Bernard Herrmann scored this film for the
same year that saw the release of Vertigo and some of the
same eerie, otherworldly, Wagnerian melancholy of the
Vertigo score is present in The 7th Voyage of
Sinbad's. It helps supply some of the emotional void created by the
thoroughly bland Kerwin Mathews as Sinbad.
The Sinbad of The Arabian
Nights is a jovial, sometimes brutal character--in "The Fourth
Voyage" we see him murder a series of innocent people at the bottom of a
well of corpses just to steal their supplies. The movie features a scene where
Sinbad and his crew encounter a Rukh's egg like the one in "The Second
Voyage" but otherwise the film and book bear little resemblance to each
other. Which is too bad--I love the random, somewhat dreamlike quality of
"Sinbad the Sailor". In the actual "Seventh Voyage", Sinbad
becomes ruler of a kingdom where the male citizens regularly change into
bird-like demons who stage assaults on heaven.
Instead of the succession of beautiful
daughters of kings from the source material, The 7th Voyage of
Sinbad features just one love interest, Princess Parisa (Kathryn
Grant) who has a distracting cowlick plastered to her forehead.

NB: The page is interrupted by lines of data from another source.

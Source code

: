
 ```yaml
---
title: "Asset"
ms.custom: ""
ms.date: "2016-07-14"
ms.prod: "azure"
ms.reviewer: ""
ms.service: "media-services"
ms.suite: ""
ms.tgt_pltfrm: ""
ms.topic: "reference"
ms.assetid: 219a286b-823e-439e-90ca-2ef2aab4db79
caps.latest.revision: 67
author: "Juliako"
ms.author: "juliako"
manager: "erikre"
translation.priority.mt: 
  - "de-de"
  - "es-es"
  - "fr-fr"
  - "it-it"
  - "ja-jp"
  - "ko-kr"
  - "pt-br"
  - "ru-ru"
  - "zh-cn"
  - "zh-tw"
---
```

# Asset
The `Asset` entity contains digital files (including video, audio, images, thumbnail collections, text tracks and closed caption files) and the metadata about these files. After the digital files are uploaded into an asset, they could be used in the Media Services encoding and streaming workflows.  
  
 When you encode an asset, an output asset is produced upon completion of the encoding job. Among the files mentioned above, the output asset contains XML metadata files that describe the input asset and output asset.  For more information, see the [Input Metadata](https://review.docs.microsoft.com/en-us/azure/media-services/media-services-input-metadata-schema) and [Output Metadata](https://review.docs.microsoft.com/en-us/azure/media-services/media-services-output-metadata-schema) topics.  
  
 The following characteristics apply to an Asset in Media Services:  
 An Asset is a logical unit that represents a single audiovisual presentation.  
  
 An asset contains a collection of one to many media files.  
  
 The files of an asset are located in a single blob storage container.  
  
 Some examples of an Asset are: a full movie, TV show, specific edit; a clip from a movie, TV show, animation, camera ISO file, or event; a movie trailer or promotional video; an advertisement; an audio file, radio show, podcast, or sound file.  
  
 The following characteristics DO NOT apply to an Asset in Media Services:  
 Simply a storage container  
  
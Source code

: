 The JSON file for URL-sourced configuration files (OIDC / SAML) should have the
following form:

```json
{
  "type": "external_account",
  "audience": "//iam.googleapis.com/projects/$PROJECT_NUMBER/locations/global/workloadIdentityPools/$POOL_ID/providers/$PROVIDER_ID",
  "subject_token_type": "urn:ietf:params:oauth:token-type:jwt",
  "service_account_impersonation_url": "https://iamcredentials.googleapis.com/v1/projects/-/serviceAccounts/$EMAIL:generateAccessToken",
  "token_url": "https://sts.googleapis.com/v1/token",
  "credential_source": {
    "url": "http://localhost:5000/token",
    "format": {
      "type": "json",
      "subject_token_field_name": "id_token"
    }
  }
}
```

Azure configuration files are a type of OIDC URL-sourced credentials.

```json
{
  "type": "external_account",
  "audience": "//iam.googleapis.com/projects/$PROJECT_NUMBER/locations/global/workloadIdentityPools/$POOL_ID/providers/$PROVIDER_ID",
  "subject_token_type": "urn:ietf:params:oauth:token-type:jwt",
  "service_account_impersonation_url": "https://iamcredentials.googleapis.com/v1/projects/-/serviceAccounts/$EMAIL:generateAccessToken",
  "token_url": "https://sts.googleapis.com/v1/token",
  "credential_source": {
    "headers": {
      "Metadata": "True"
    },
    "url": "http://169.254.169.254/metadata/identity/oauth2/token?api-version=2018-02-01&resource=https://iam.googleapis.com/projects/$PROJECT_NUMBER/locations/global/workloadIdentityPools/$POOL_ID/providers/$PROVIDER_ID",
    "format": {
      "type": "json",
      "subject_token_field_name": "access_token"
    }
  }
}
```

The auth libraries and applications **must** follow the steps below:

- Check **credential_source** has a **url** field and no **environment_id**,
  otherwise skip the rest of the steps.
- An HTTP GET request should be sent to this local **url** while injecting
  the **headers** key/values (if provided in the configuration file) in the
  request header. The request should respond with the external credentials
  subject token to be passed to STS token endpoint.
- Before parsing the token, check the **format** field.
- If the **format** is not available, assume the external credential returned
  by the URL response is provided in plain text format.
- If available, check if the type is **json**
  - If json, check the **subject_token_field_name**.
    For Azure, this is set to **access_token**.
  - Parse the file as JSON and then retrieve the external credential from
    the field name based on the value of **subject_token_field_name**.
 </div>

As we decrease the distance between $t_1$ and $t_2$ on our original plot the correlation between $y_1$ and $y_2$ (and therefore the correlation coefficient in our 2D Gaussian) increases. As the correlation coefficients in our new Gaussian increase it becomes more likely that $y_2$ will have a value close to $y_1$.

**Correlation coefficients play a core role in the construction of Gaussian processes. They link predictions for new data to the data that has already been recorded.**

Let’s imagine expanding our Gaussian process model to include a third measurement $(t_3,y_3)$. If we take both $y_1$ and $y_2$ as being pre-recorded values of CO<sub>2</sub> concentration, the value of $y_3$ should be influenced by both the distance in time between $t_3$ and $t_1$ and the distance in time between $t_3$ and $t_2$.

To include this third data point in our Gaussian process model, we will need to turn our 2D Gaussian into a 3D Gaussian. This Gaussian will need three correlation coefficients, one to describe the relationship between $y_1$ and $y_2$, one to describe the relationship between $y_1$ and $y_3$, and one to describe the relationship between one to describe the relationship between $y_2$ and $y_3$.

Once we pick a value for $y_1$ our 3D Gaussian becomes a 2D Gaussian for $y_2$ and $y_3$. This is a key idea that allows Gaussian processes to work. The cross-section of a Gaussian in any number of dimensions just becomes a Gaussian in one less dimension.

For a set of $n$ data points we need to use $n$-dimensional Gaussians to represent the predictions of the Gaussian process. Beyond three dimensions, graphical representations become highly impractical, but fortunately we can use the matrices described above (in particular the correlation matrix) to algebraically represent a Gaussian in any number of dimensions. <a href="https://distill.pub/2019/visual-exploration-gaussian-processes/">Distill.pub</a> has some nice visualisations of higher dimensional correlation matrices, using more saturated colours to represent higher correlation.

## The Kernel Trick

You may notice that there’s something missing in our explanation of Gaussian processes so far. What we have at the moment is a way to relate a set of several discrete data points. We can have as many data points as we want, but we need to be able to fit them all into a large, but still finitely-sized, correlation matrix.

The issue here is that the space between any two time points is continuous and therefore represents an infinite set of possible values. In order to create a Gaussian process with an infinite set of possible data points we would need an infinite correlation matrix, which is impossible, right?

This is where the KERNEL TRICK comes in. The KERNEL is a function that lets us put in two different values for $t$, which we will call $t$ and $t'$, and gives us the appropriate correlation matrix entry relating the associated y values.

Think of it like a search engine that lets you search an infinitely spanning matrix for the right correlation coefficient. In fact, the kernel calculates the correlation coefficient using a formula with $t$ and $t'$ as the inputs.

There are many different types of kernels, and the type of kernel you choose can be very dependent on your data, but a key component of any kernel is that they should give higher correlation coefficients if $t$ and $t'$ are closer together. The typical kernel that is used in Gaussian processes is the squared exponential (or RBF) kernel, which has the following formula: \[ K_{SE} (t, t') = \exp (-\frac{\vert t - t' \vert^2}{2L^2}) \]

A lot of her wardrobe also tends to look
distinctly ancient Greek rather than Arabian. Which I guess is appropriate when
things like sirens turn up in the plot. After Sinbad's crew have mutinied, he
and the evil wizard and temporary ally Sokurah (Torin Thatcher) are locked in
the hold where they plug their ears with wax as the ship passes the fateful
island. But I guess ancient wax functioned more like headsets with microphones
because the men with their ears plugged are still able to talk to each other.
Anyway, enough of that. The main event here
is of course the creature effects by Ray Harryhausen who for the film created a
cyclops, a snake woman, rukhs, a dragon and a skeleton warrior, much of which
looks just as good as, and is filled with more personality than, cgi creatures
of to-day.
The skeleton warrior, conjured in the
wizard's castle, is really fantastic and the fight scene between it and Sinbad
features more effective choreography than the telegraphed movements of the
actors in the crew mutiny sequence.
If the footage of the skeleton had the same
focus as the footage of the actors, the sequence would be seamless.
The film is at its best in the last half
hour as Sinbad infiltrates the castle to rescue the princess. The dank, darkly
yet garishly lit caves and the wizard's cluttered laboratory are somehow quite
effectively sinister. The wizard keeps a dragon chained up and Sinbad's fight
with the skeleton is kind of book-ended by tremendous scenes of the dragon.
Twitter Sonnet #586
Monkeys retrieved the black letter
boxes.
Nurses in blue shirts can save chips on
red.
Endless hotels grow thick with zone taxes.
The train station outside keeps the staff fed.
Grey dusk descends on the old peanut farm.
Cat arms effect a briar's fast remove.
Cap gun modems do black wood button harm.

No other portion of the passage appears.